Sunday, October 09, 2005

The best thing I've found in Fort Worth so far...

...is the little known but vibrant art culture. There are 3 art museums within stone-throw from my school, and every month, a new collection of local artist's works fills the atrium immediately outside the main lecture hall. It is such a blessing and privelage to exit lecture and see paintings as opposed to yet another research presentation poster. I wholly believe that on a some level, these paintings both keep me from going crazy and remind me why I'm pursuing a medical profession: to constructively participate in both the tragedies and celebrations of life.
I've visited 2 of the 3 museums across the street. Both of their touring installations are amazing. One of them, at The Modern, is of Anselm Kiefers works. Anselm Kiefer was one of the many artist I studied during my undergraduate education, and specifically while I lived in Germany. His work is both mentally and visually provacative, as he lived through the reconstruction of Germany after the second world war. Germany had a great deal of physical devastation to repair, but more importantly the psychology of the nation was in even more distressing shambles, with the shame and guilt that comes with being the perpetrators of genocide. His art exemplifies the struggle of the nation to come to terms with this history. I believe his art is a work of courage because it refuses to let tragedy to remain unadressed, whereby it would be more likely to be perpetuted. With somewhat cryptic symbols and expressions, his work celebrates the possibility of healing without diminishing the grotesqueness of reality.

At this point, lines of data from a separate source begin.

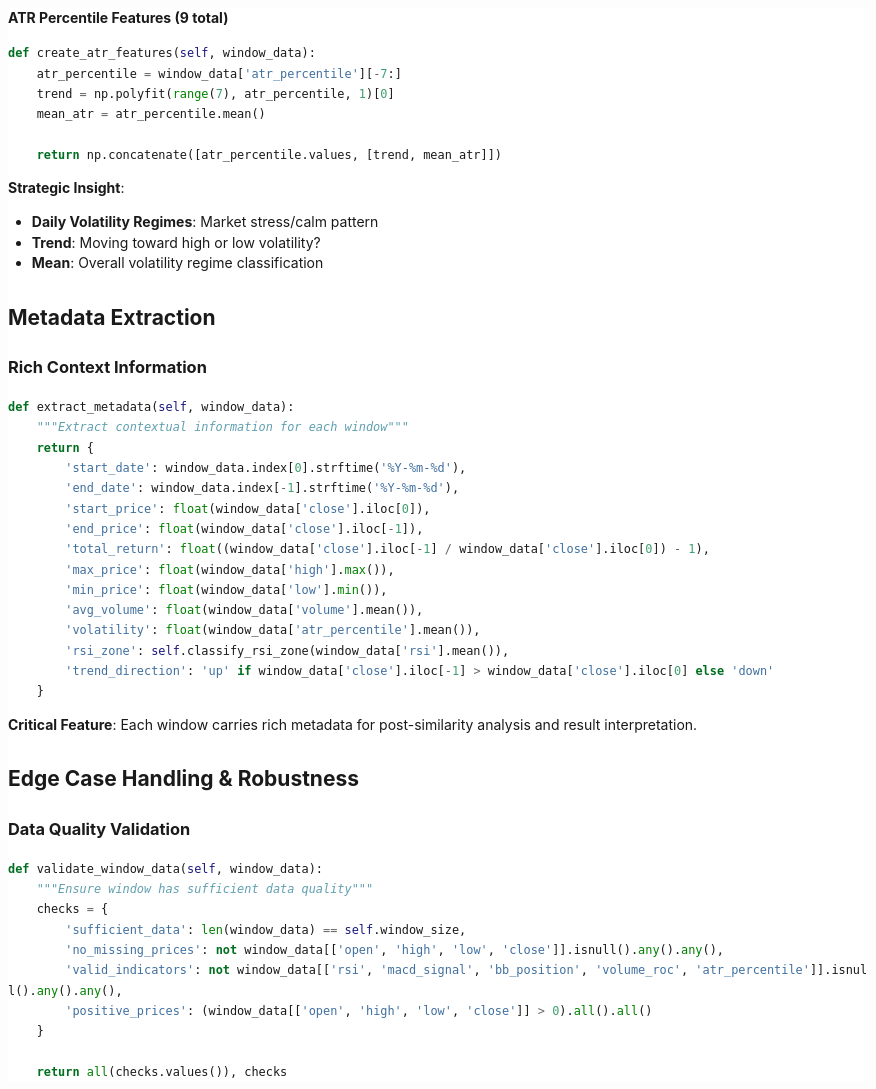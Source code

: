 **ATR Percentile Features (9 total)**
```python
def create_atr_features(self, window_data):
    atr_percentile = window_data['atr_percentile'][-7:]
    trend = np.polyfit(range(7), atr_percentile, 1)[0]
    mean_atr = atr_percentile.mean()
    
    return np.concatenate([atr_percentile.values, [trend, mean_atr]])
```

**Strategic Insight**:
- **Daily Volatility Regimes**: Market stress/calm pattern
- **Trend**: Moving toward high or low volatility?
- **Mean**: Overall volatility regime classification

## **Metadata Extraction**

### **Rich Context Information**
```python
def extract_metadata(self, window_data):
    """Extract contextual information for each window"""
    return {
        'start_date': window_data.index[0].strftime('%Y-%m-%d'),
        'end_date': window_data.index[-1].strftime('%Y-%m-%d'),
        'start_price': float(window_data['close'].iloc[0]),
        'end_price': float(window_data['close'].iloc[-1]),
        'total_return': float((window_data['close'].iloc[-1] / window_data['close'].iloc[0]) - 1),
        'max_price': float(window_data['high'].max()),
        'min_price': float(window_data['low'].min()),
        'avg_volume': float(window_data['volume'].mean()),
        'volatility': float(window_data['atr_percentile'].mean()),
        'rsi_zone': self.classify_rsi_zone(window_data['rsi'].mean()),
        'trend_direction': 'up' if window_data['close'].iloc[-1] > window_data['close'].iloc[0] else 'down'
    }
```

**Critical Feature**: Each window carries rich metadata for post-similarity analysis and result interpretation.

## **Edge Case Handling & Robustness**

### **Data Quality Validation**
```python
def validate_window_data(self, window_data):
    """Ensure window has sufficient data quality"""
    checks = {
        'sufficient_data': len(window_data) == self.window_size,
        'no_missing_prices': not window_data[['open', 'high', 'low', 'close']].isnull().any().any(),
        'valid_indicators': not window_data[['rsi', 'macd_signal', 'bb_position', 'volume_roc', 'atr_percentile']].isnull().any().any(),
        'positive_prices': (window_data[['open', 'high', 'low', 'close']] > 0).all().all()
    }
    
    return all(checks.values()), checks
```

The Amon Carter Museum has a photography exhibit by Richard Avedon, entitled "In the American West." The installation shows larger-than-life black and white photographs taken mostly in the 1980's of those on the margins of society in the American West. Oilers, waitresses, carnies, ranchers, inmates, and drifters are some of the folks who were photographed, with the oil still soiling their faces and aprons still tied. Avedon is brilliant in his ability to see people; his photos capture both the intrinsic beauty of humans without covering up the blemishes earned in the struggle to make it from day to day at the margins of society. Few of the portraits show a smile. None of the expressions captured appear disingenuine or feigned, and all of the images are graceful. I have not had my 'rotation' yet, but part of our curriculumn at TCOM is to visit this exhibit in what is called the "Eye for Detail" exercise. Our course director will guide us through the exhibit, helping us to see pathology in these photographs. (Scars, facial paralysis, etc.) However, I hope and am confident that we will be encouraged to see these images in a very osteopathic way, as whole people who had dreams, possess beauty and possibility, and are fearfully and wonderfully made.